Problem statement: Pull every line from the records that has the word "shields" in it.

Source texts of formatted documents
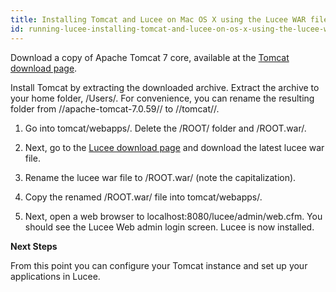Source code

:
 ```yaml
---
title: Installing Tomcat and Lucee on Mac OS X using the Lucee WAR file
id: running-lucee-installing-tomcat-and-lucee-on-os-x-using-the-lucee-war-file
---
```


Download a copy of Apache Tomcat 7 core, available at the [Tomcat download page](http://tomcat.apache.org/download-70.cgi).

Install Tomcat by extracting the downloaded archive. Extract the archive to your home folder, /Users/<username>. For convenience, you can rename the resulting folder from //apache-tomcat-7.0.59// to //tomcat//.

1. Go into tomcat/webapps/. Delete the /ROOT/ folder and /ROOT.war/.

2. Next, go to the [Lucee download page](http://lucee.org/downloads.html) and download the latest lucee war file.

3. Rename the lucee war file to /ROOT.war/ (note the capitalization).

4. Copy the renamed /ROOT.war/ file into tomcat/webapps/.

13. Next, open a web browser to localhost:8080/lucee/admin/web.cfm. You should see the Lucee Web admin login screen. Lucee is now installed.

**Next Steps**

From this point you can configure your Tomcat instance and set up your applications in Lucee.
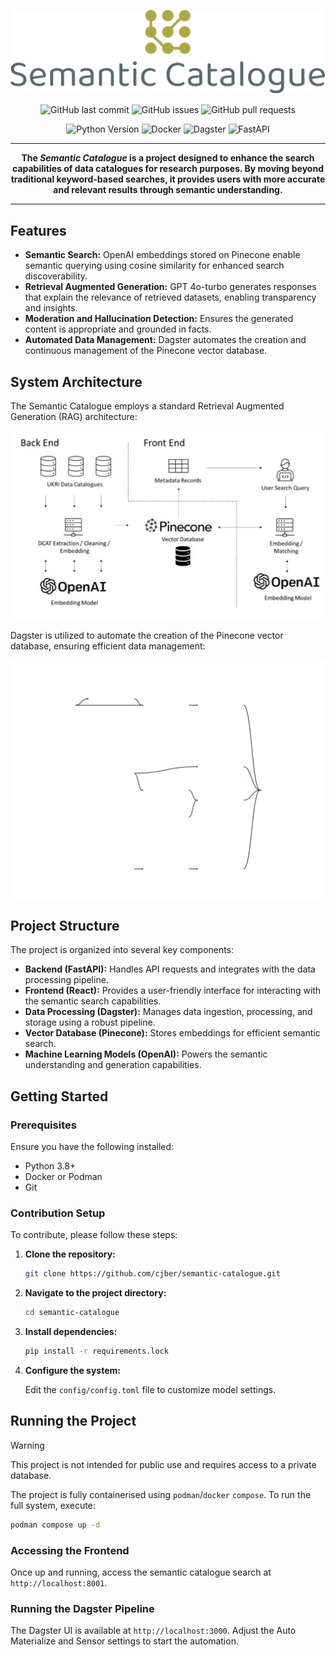 <div align="center">

![](./reports/figs/svg/logo-no-background.svg)

![GitHub last commit](https://img.shields.io/github/last-commit/cjber/semantic-catalogue?style=for-the-badge)
![GitHub issues](https://img.shields.io/github/issues/cjber/semantic-catalogue?style=for-the-badge)
![GitHub pull requests](https://img.shields.io/github/issues-pr/cjber/semantic-catalogue?style=for-the-badge)

![Python Version](https://img.shields.io/badge/Python-FFD43B?style=for-the-badge&logo=python&logoColor=blue)
![Docker](https://img.shields.io/badge/Docker-2CA5E0?style=for-the-badge&logo=docker&logoColor=white)
![Dagster](https://img.shields.io/badge/Dagster-654FF0?style=for-the-badge&logo=Dagster&logoColor=white)
![FastAPI](https://img.shields.io/badge/fastapi-109989?style=for-the-badge&logo=FASTAPI&logoColor=white)


---
**The _Semantic Catalogue_ is a project designed to enhance the search capabilities of data catalogues for research purposes. By moving beyond traditional keyword-based searches, it provides users with more accurate and relevant results through semantic understanding.**

---


</div>


## Features

- **Semantic Search:** OpenAI embeddings stored on Pinecone enable semantic querying using cosine similarity for enhanced search discoverability.
- **Retrieval Augmented Generation:** GPT 4o-turbo generates responses that explain the relevance of retrieved datasets, enabling transparency and insights.
- **Moderation and Hallucination Detection:** Ensures the generated content is appropriate and grounded in facts.
- **Automated Data Management:** Dagster automates the creation and continuous management of the Pinecone vector database.

## System Architecture

The Semantic Catalogue employs a standard Retrieval Augmented Generation (RAG) architecture:

![System Architecture](./reports/figs/system.png)

Dagster is utilized to automate the creation of the Pinecone vector database, ensuring efficient data management:

![Global Asset Lineage](./reports/figs/Global_Asset_Lineage.svg)

## Project Structure

The project is organized into several key components:

- **Backend (FastAPI):** Handles API requests and integrates with the data processing pipeline.
- **Frontend (React):** Provides a user-friendly interface for interacting with the semantic search capabilities.
- **Data Processing (Dagster):** Manages data ingestion, processing, and storage using a robust pipeline.
- **Vector Database (Pinecone):** Stores embeddings for efficient semantic search.
- **Machine Learning Models (OpenAI):** Powers the semantic understanding and generation capabilities.

## Getting Started

### Prerequisites

Ensure you have the following installed:

- Python 3.8+
- Docker or Podman
- Git

### Contribution Setup

To contribute, please follow these steps:

1. **Clone the repository:**

   ```bash
   git clone https://github.com/cjber/semantic-catalogue.git
   ```

2. **Navigate to the project directory:**

   ```bash
   cd semantic-catalogue
   ```

3. **Install dependencies:**

   ```bash
   pip install -r requirements.lock
   ```

4. **Configure the system:**

   Edit the `config/config.toml` file to customize model settings.

## Running the Project

> [!WARNING]
> This project is not intended for public use and requires access to a private database.

The project is fully containerised using `podman`/`docker` `compose`. To run the full system, execute:

```bash
podman compose up -d
```

### Accessing the Frontend

Once up and running, access the semantic catalogue search at `http://localhost:8001`.

### Running the Dagster Pipeline

The Dagster UI is available at `http://localhost:3000`. Adjust the Auto Materialize and Sensor settings to start the automation.

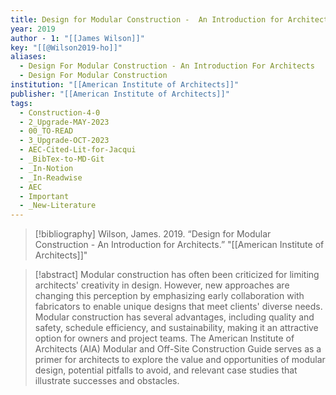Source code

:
 ```yaml
---
title: Design for Modular Construction -  An Introduction for Architects
year: 2019
author - 1: "[[James Wilson]]"
key: "[[@Wilson2019-ho]]"
aliases:
  - Design For Modular Construction - An Introduction For Architects
  - Design For Modular Construction
institution: "[[American Institute of Architects]]"
publisher: "[[American Institute of Architects]]"
tags:
  - Construction-4-0
  - 2_Upgrade-MAY-2023
  - 00_TO-READ
  - 3_Upgrade-OCT-2023
  - AEC-Cited-Lit-for-Jacqui
  - _BibTex-to-MD-Git
  - _In-Notion
  - _In-Readwise
  - AEC
  - Important
  - _New-Literature
---
```


> [!bibliography]
> Wilson, James. 2019. “Design for Modular Construction -  An Introduction for Architects.” "[[American Institute of Architects]]"

> [!abstract]
> Modular construction has often been criticized for limiting architects' creativity in design. However, new approaches are changing this perception by emphasizing early collaboration with fabricators to enable unique designs that meet clients' diverse needs. Modular construction has several advantages, including quality and safety, schedule efficiency, and sustainability, making it an attractive option for owners and project teams. The American Institute of Architects (AIA) Modular and Off-Site Construction Guide serves as a primer for architects to explore the value and opportunities of modular design, potential pitfalls to avoid, and relevant case studies that illustrate successes and obstacles.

Result for this exercise:
![GitHub last commit](https://img.shields.io/github/last-commit/cjber/semantic-catalogue?style=for-the-badge)
![GitHub issues](https://img.shields.io/github/issues/cjber/semantic-catalogue?style=for-the-badge)
![GitHub pull requests](https://img.shields.io/github/issues-pr/cjber/semantic-catalogue?style=for-the-badge)
![Python Version](https://img.shields.io/badge/Python-FFD43B?style=for-the-badge&logo=python&logoColor=blue)
![Docker](https://img.shields.io/badge/Docker-2CA5E0?style=for-the-badge&logo=docker&logoColor=white)
![Dagster](https://img.shields.io/badge/Dagster-654FF0?style=for-the-badge&logo=Dagster&logoColor=white)
![FastAPI](https://img.shields.io/badge/fastapi-109989?style=for-the-badge&logo=FASTAPI&logoColor=white)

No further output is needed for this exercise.